→ Excerpted data:
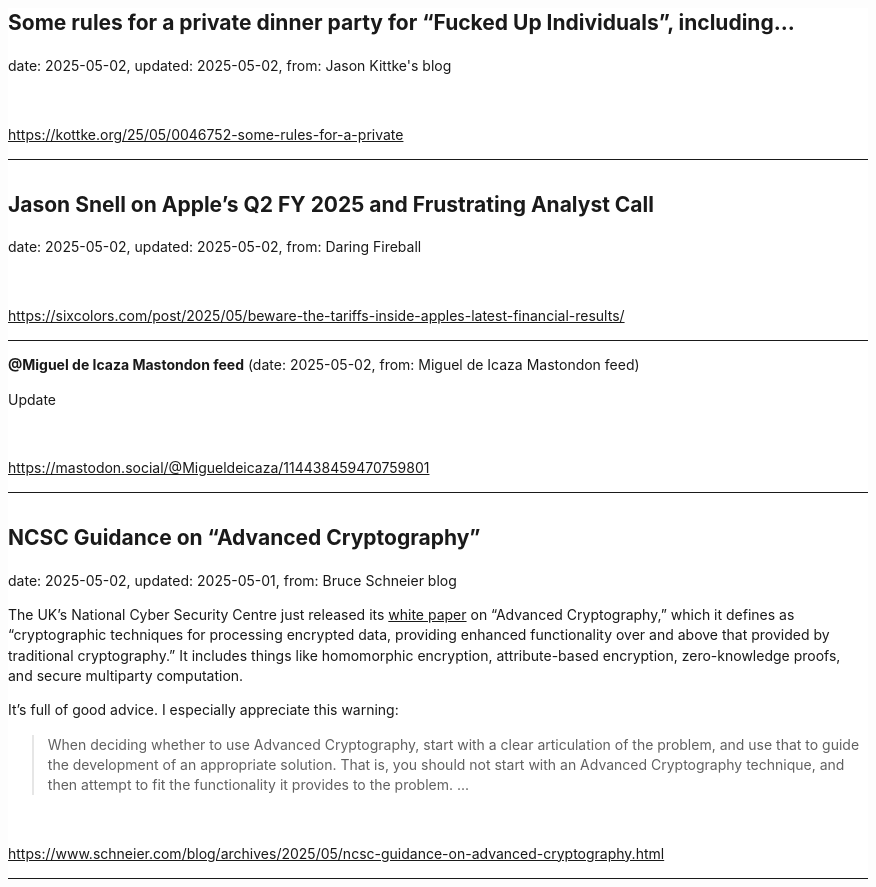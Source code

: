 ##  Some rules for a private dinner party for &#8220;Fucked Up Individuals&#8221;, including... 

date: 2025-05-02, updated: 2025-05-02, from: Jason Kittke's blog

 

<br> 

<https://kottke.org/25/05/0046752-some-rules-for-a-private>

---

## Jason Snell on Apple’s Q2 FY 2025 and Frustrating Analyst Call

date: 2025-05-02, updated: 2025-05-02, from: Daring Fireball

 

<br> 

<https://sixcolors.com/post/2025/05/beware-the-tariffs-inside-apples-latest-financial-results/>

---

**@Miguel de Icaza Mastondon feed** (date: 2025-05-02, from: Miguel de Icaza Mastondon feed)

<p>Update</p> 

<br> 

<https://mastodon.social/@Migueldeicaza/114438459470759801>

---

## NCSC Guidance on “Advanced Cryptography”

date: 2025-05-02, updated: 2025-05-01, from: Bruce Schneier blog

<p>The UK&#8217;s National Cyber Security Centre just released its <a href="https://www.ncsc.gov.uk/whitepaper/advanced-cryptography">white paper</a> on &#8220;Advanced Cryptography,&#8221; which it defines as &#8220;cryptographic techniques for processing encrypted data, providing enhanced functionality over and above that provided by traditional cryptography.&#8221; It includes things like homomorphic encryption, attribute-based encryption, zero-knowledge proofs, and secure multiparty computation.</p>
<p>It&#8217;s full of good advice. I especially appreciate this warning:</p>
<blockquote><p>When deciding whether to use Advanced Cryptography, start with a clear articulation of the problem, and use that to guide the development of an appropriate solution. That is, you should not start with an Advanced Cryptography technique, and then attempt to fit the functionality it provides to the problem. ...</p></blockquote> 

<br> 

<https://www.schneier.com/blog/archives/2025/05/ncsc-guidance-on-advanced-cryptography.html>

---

→ Task details: Nothing but the lines from the one with "<blockquote><p>When deciding whether" through the final line of the data above should be output, exactly as written.

→ Solution for this exercise:
<blockquote><p>When deciding whether to use Advanced Cryptography, start with a clear articulation of the problem, and use that to guide the development of an appropriate solution. That is, you should not start with an Advanced Cryptography technique, and then attempt to fit the functionality it provides to the problem. ...</p></blockquote> 

<br> 

<https://www.schneier.com/blog/archives/2025/05/ncsc-guidance-on-advanced-cryptography.html>

---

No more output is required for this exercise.